An article published last week by Trump campaign advisers Alexander Gray and Peter Navarro said Obama’s policy was “talking loudly but carrying a small stick,” with the deployment of warships to Singapore and marines to Darwin “token gestures.” 

Under Trump the Navy would be expanded to “reassure our allies that the United States remains committed in the long term to its traditional role as guarantor of the liberal order in Asia.”

Michael Pillsbury, an adviser to Trump’s transition team who worked in the Reagan administration, said the article was cleared by the president-elect.

Trump has been quick to speak with the leaders of Japan, South Korea and Australia about his commitment to security ties. Even so, given his unpredictable style, it’s impossible to say what he will do in office. In one sign of nervousness over that uncertainty, Japanese Prime Minister Shinzo Abe is stopping off in New York this week en route to a summit in Peru in order to meet Trump.

The full implications of Trump’s elevation for Asia are yet to be “fully appreciated,” said former Indonesian foreign minister Marty Natalegawa. The country’s Coordinating Minister for Maritime Affairs Luhut Panjaitan said in an interview last week it’s too early to judge Trump, “but I believe the U.S. will see their national interest.”

“Let’s give him two months after he’s inaugurated to see what he’ll do,” Panjaitan said.  

The US has been the dominant military presence in Asia since the end of World War II, though it has been in Asia for much longer, ruling the Philippines for a number of decades starting in the late 19th century. That position is in doubt not just because of Trump. China is seeking under Xi Jinping to become a global power, and is using its economic and military heft to push the US aside.

With his campaign slogan to “Make America Great Again,” Trump can ill-afford to pull back from Asia and the Pacific. The region boasted six of the top 15 US export markets last year, its companies selling everything from power systems to fuel, high quality foods and financial services. 

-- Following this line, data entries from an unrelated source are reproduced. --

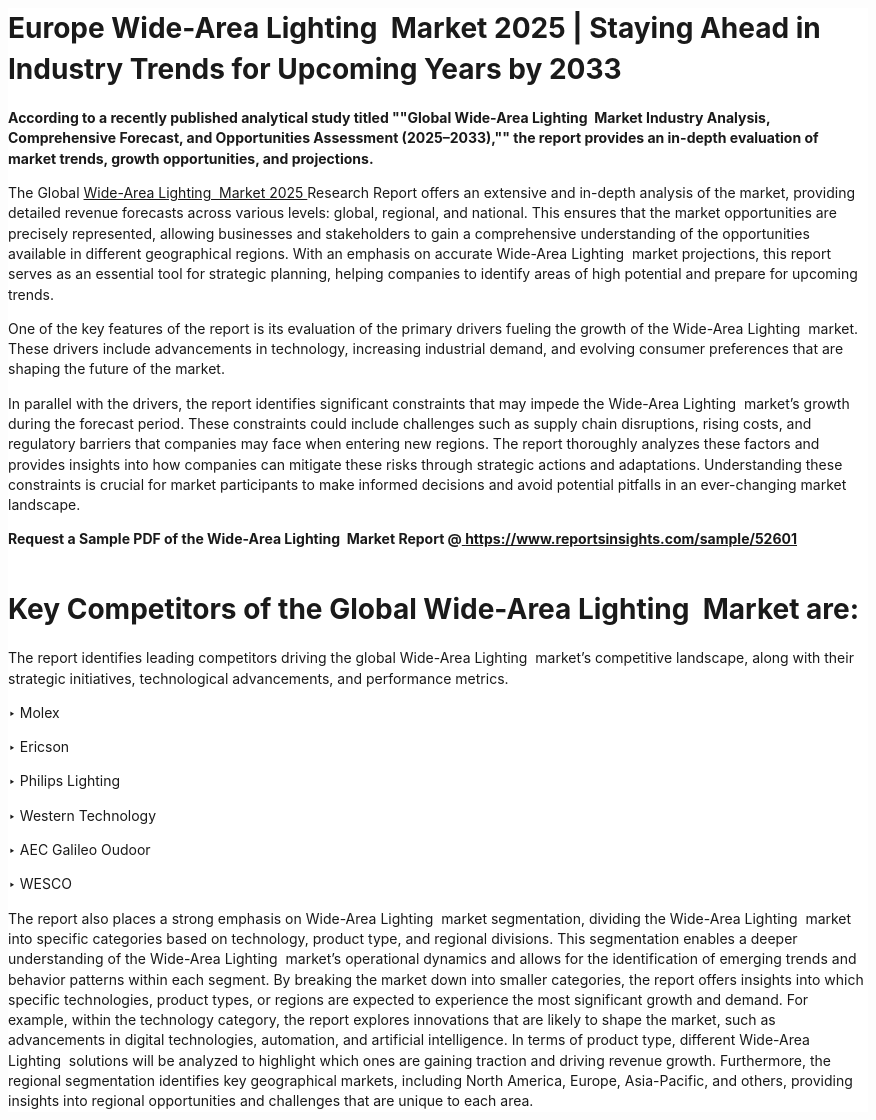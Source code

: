 # Europe Wide-Area Lighting  Market 2025 | Staying Ahead in Industry Trends for Upcoming Years by 2033

<strong>According to a recently published analytical study titled ""Global Wide-Area Lighting  Market Industry Analysis, Comprehensive Forecast, and Opportunities Assessment (2025–2033),"" the report provides an in-depth evaluation of market trends, growth opportunities, and projections.</strong>

The Global <a href=https://www.reportsinsights.com/sample/52601>Wide-Area Lighting  Market 2025 </a> Research Report offers an extensive and in-depth analysis of the market, providing detailed revenue forecasts across various levels: global, regional, and national. This ensures that the market opportunities are precisely represented, allowing businesses and stakeholders to gain a comprehensive understanding of the opportunities available in different geographical regions. With an emphasis on accurate Wide-Area Lighting  market projections, this report serves as an essential tool for strategic planning, helping companies to identify areas of high potential and prepare for upcoming trends.

One of the key features of the report is its evaluation of the primary drivers fueling the growth of the Wide-Area Lighting  market. These drivers include advancements in technology, increasing industrial demand, and evolving consumer preferences that are shaping the future of the market. 

In parallel with the drivers, the report identifies significant constraints that may impede the Wide-Area Lighting  market’s growth during the forecast period. These constraints could include challenges such as supply chain disruptions, rising costs, and regulatory barriers that companies may face when entering new regions. The report thoroughly analyzes these factors and provides insights into how companies can mitigate these risks through strategic actions and adaptations. Understanding these constraints is crucial for market participants to make informed decisions and avoid potential pitfalls in an ever-changing market landscape.

<strong>Request a Sample PDF of the Wide-Area Lighting  Market Report </strong><strong>@<a href=https://www.reportsinsights.com/sample/52601> https://www.reportsinsights.com/sample/52601</a></strong></font>

# <strong>Key Competitors of the Global Wide-Area Lighting  Market are:</strong>

The report identifies leading competitors driving the global Wide-Area Lighting  market’s competitive landscape, along with their strategic initiatives, technological advancements, and performance metrics.

‣ Molex

‣ Ericson

‣ Philips Lighting

‣ Western Technology

‣ AEC Galileo Oudoor

‣ WESCO

The report also places a strong emphasis on Wide-Area Lighting  market segmentation, dividing the Wide-Area Lighting  market into specific categories based on technology, product type, and regional divisions. This segmentation enables a deeper understanding of the Wide-Area Lighting  market’s operational dynamics and allows for the identification of emerging trends and behavior patterns within each segment. By breaking the market down into smaller categories, the report offers insights into which specific technologies, product types, or regions are expected to experience the most significant growth and demand. For example, within the technology category, the report explores innovations that are likely to shape the market, such as advancements in digital technologies, automation, and artificial intelligence. In terms of product type, different Wide-Area Lighting  solutions will be analyzed to highlight which ones are gaining traction and driving revenue growth. Furthermore, the regional segmentation identifies key geographical markets, including North America, Europe, Asia-Pacific, and others, providing insights into regional opportunities and challenges that are unique to each area.
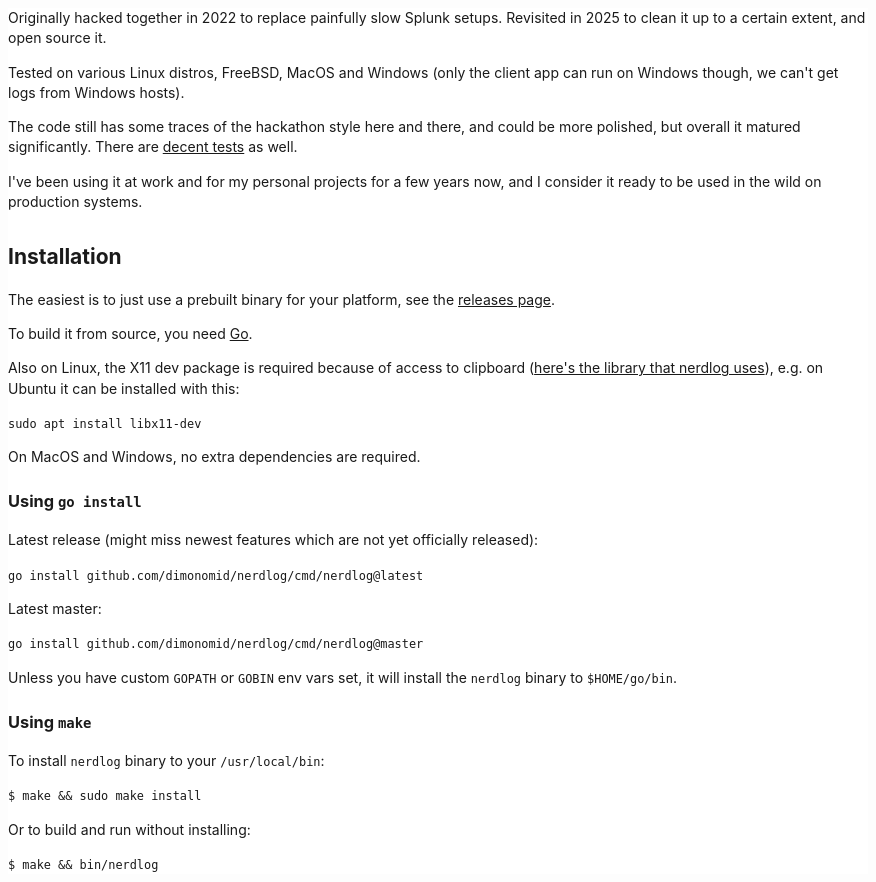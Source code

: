 Originally hacked together in 2022 to replace painfully slow Splunk setups.
Revisited in 2025 to clean it up to a certain extent, and open source it.

Tested on various Linux distros, FreeBSD, MacOS and Windows (only the client
app can run on Windows though, we can't get logs from Windows hosts).

The code still has some traces of the hackathon style here and there, and could be more polished, but overall it matured significantly. There are [decent tests](./docs/tests.md) as well.

I've been using it at work and for my personal projects for a few years now, and I consider it ready to be used in the wild on production systems.

## Installation

The easiest is to just use a prebuilt binary for your platform, see the
[releases page](https://github.com/dimonomid/nerdlog/releases).

To build it from source, you need [Go](https://go.dev/).

Also on Linux, the X11 dev package is required because of access to clipboard
([here's the library that nerdlog
uses](https://github.com/golang-design/clipboard)), e.g. on Ubuntu it can be
installed with this:

```
sudo apt install libx11-dev
```

On MacOS and Windows, no extra dependencies are required.

### Using `go install`

Latest release (might miss newest features which are not yet officially released):

```
go install github.com/dimonomid/nerdlog/cmd/nerdlog@latest
```

Latest master:

```
go install github.com/dimonomid/nerdlog/cmd/nerdlog@master
```

Unless you have custom `GOPATH` or `GOBIN` env vars set, it will install the
`nerdlog` binary to `$HOME/go/bin`.

### Using `make`

To install `nerdlog` binary to your `/usr/local/bin`:

```
$ make && sudo make install
```

Or to build and run without installing:

```
$ make && bin/nerdlog
```
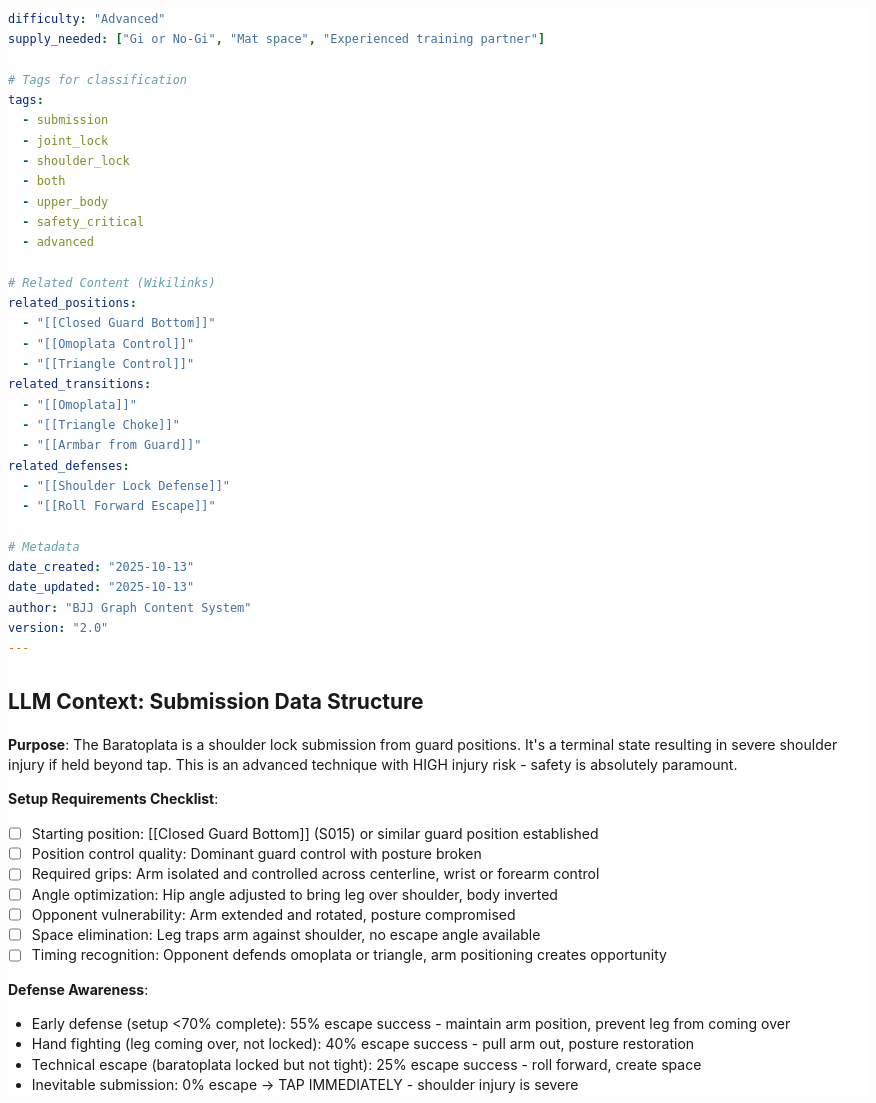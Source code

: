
 ```yaml
difficulty: "Advanced"
supply_needed: ["Gi or No-Gi", "Mat space", "Experienced training partner"]

# Tags for classification
tags:
  - submission
  - joint_lock
  - shoulder_lock
  - both
  - upper_body
  - safety_critical
  - advanced

# Related Content (Wikilinks)
related_positions:
  - "[[Closed Guard Bottom]]"
  - "[[Omoplata Control]]"
  - "[[Triangle Control]]"
related_transitions:
  - "[[Omoplata]]"
  - "[[Triangle Choke]]"
  - "[[Armbar from Guard]]"
related_defenses:
  - "[[Shoulder Lock Defense]]"
  - "[[Roll Forward Escape]]"

# Metadata
date_created: "2025-10-13"
date_updated: "2025-10-13"
author: "BJJ Graph Content System"
version: "2.0"
---
```


## LLM Context: Submission Data Structure

**Purpose**: The Baratoplata is a shoulder lock submission from guard positions. It's a terminal state resulting in severe shoulder injury if held beyond tap. This is an advanced technique with HIGH injury risk - safety is absolutely paramount.

**Setup Requirements Checklist**:
- [ ] Starting position: [[Closed Guard Bottom]] (S015) or similar guard position established
- [ ] Position control quality: Dominant guard control with posture broken
- [ ] Required grips: Arm isolated and controlled across centerline, wrist or forearm control
- [ ] Angle optimization: Hip angle adjusted to bring leg over shoulder, body inverted
- [ ] Opponent vulnerability: Arm extended and rotated, posture compromised
- [ ] Space elimination: Leg traps arm against shoulder, no escape angle available
- [ ] Timing recognition: Opponent defends omoplata or triangle, arm positioning creates opportunity

**Defense Awareness**:
- Early defense (setup <70% complete): 55% escape success - maintain arm position, prevent leg from coming over
- Hand fighting (leg coming over, not locked): 40% escape success - pull arm out, posture restoration
- Technical escape (baratoplata locked but not tight): 25% escape success - roll forward, create space
- Inevitable submission: 0% escape → TAP IMMEDIATELY - shoulder injury is severe
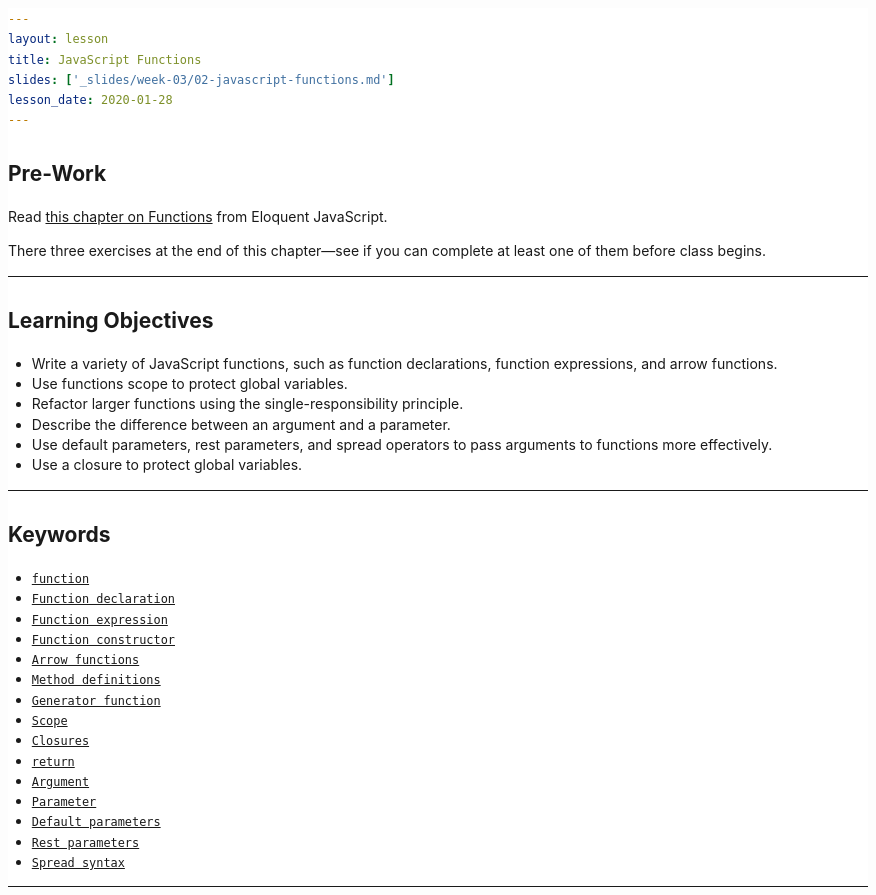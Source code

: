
```yaml
---
layout: lesson
title: JavaScript Functions
slides: ['_slides/week-03/02-javascript-functions.md']
lesson_date: 2020-01-28
---
```


## Pre-Work

Read [this chapter on Functions](https://eloquentjavascript.net/03_functions.html) from Eloquent JavaScript.

There three exercises at the end of this chapter—see if you can complete at least one of them before class begins.

---

## Learning Objectives

- Write a variety of JavaScript functions, such as function declarations, function expressions, and arrow functions.
- Use functions scope to protect global variables.
- Refactor larger functions using the single-responsibility principle.
- Describe the difference between an argument and a parameter.
- Use default parameters, rest parameters, and spread operators to pass arguments to functions more effectively.
- Use a closure to protect global variables.

---

## Keywords

- [`function`](https://developer.mozilla.org/en-US/docs/Glossary/Function)
- [`Function declaration`](https://developer.mozilla.org/en-US/docs/Web/JavaScript/Reference/Statements/function)
- [`Function expression`](https://developer.mozilla.org/en-US/docs/Web/JavaScript/Reference/Operators/function)
- [`Function constructor`](https://developer.mozilla.org/en-US/docs/Web/JavaScript/Reference/Global_Objects/Function)
- [`Arrow functions`](https://developer.mozilla.org/en-US/docs/Web/JavaScript/Reference/Functions/Arrow_functions)
- [`Method definitions`](https://developer.mozilla.org/en-US/docs/Web/JavaScript/Reference/Operators/Object_initializer#Method_definitions)
- [`Generator function`](https://developer.mozilla.org/en-US/docs/Web/JavaScript/Reference/Global_Objects/Generator)
- [`Scope`](https://developer.mozilla.org/en-US/docs/Glossary/Scope)
- [`Closures`](https://developer.mozilla.org/en-US/docs/Web/JavaScript/Closures)
- [`return`](https://developer.mozilla.org/en-US/docs/Web/JavaScript/Reference/Statements/return)
- [`Argument`](https://developer.mozilla.org/en-US/docs/Glossary/Argument)
- [`Parameter`](https://developer.mozilla.org/en-US/docs/Glossary/Parameter)
- [`Default parameters`](https://developer.mozilla.org/en-US/docs/Web/JavaScript/Reference/Functions/Default_parameters)
- [`Rest parameters`](https://developer.mozilla.org/en-US/docs/Web/JavaScript/Reference/Functions/rest_parameters)
- [`Spread syntax`](https://developer.mozilla.org/en-US/docs/Web/JavaScript/Reference/Operators/Spread_syntax)

---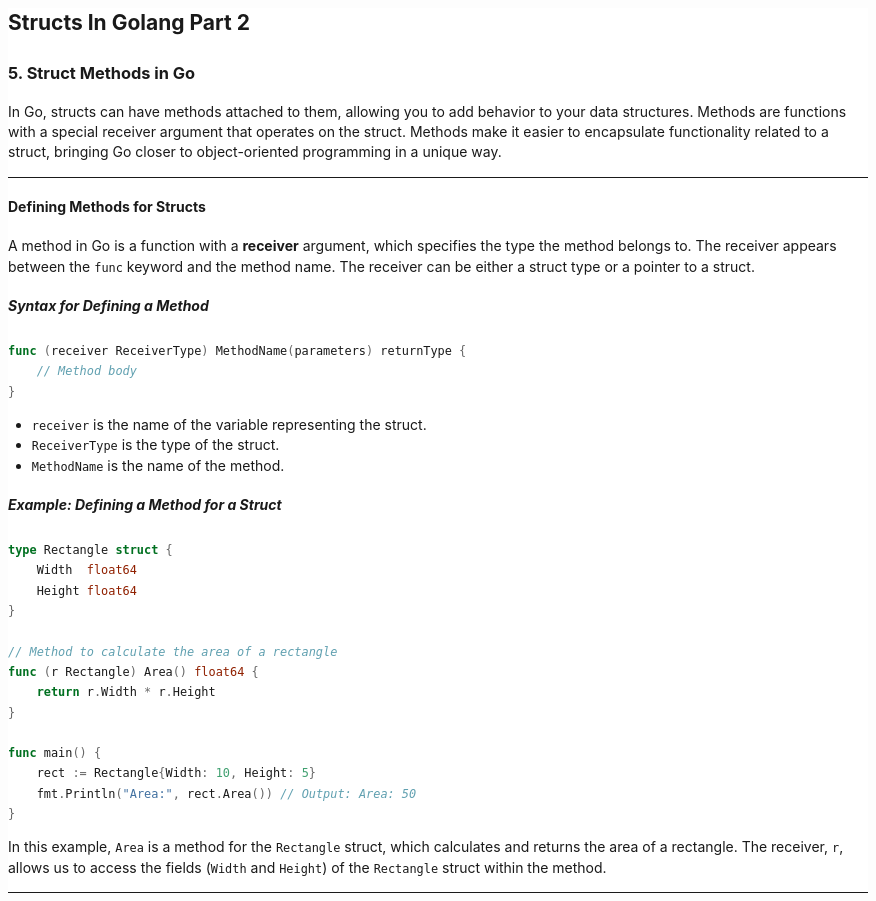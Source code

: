 ## Structs In Golang Part 2

### 5. **Struct Methods in Go**

In Go, structs can have methods attached to them, allowing you to add behavior to your data structures. Methods are functions with a special receiver argument that operates on the struct. Methods make it easier to encapsulate functionality related to a struct, bringing Go closer to object-oriented programming in a unique way.

---

#### **Defining Methods for Structs**

A method in Go is a function with a **receiver** argument, which specifies the type the method belongs to. The receiver appears between the `func` keyword and the method name. The receiver can be either a struct type or a pointer to a struct.

##### **Syntax for Defining a Method**

```go
func (receiver ReceiverType) MethodName(parameters) returnType {
    // Method body
}
```

- `receiver` is the name of the variable representing the struct.
- `ReceiverType` is the type of the struct.
- `MethodName` is the name of the method.

##### **Example: Defining a Method for a Struct**

```go
type Rectangle struct {
    Width  float64
    Height float64
}

// Method to calculate the area of a rectangle
func (r Rectangle) Area() float64 {
    return r.Width * r.Height
}

func main() {
    rect := Rectangle{Width: 10, Height: 5}
    fmt.Println("Area:", rect.Area()) // Output: Area: 50
}
```

In this example, `Area` is a method for the `Rectangle` struct, which calculates and returns the area of a rectangle. The receiver, `r`, allows us to access the fields (`Width` and `Height`) of the `Rectangle` struct within the method.

---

More than $5 trillion in trade passes each year through the South China Sea, of which $1.2 trillion is US related. Bloomberg

Asian countries will “want to use competition between the US and China to reap benefits while maintaining relations with both,” said Bilahari Kausikan, Singapore’s ambassador-at-large. Trump will probably be “extremely transactional,” he said. He “will cooperate when there are benefits and compete when that is in his interest. That’s how he has lived his life.”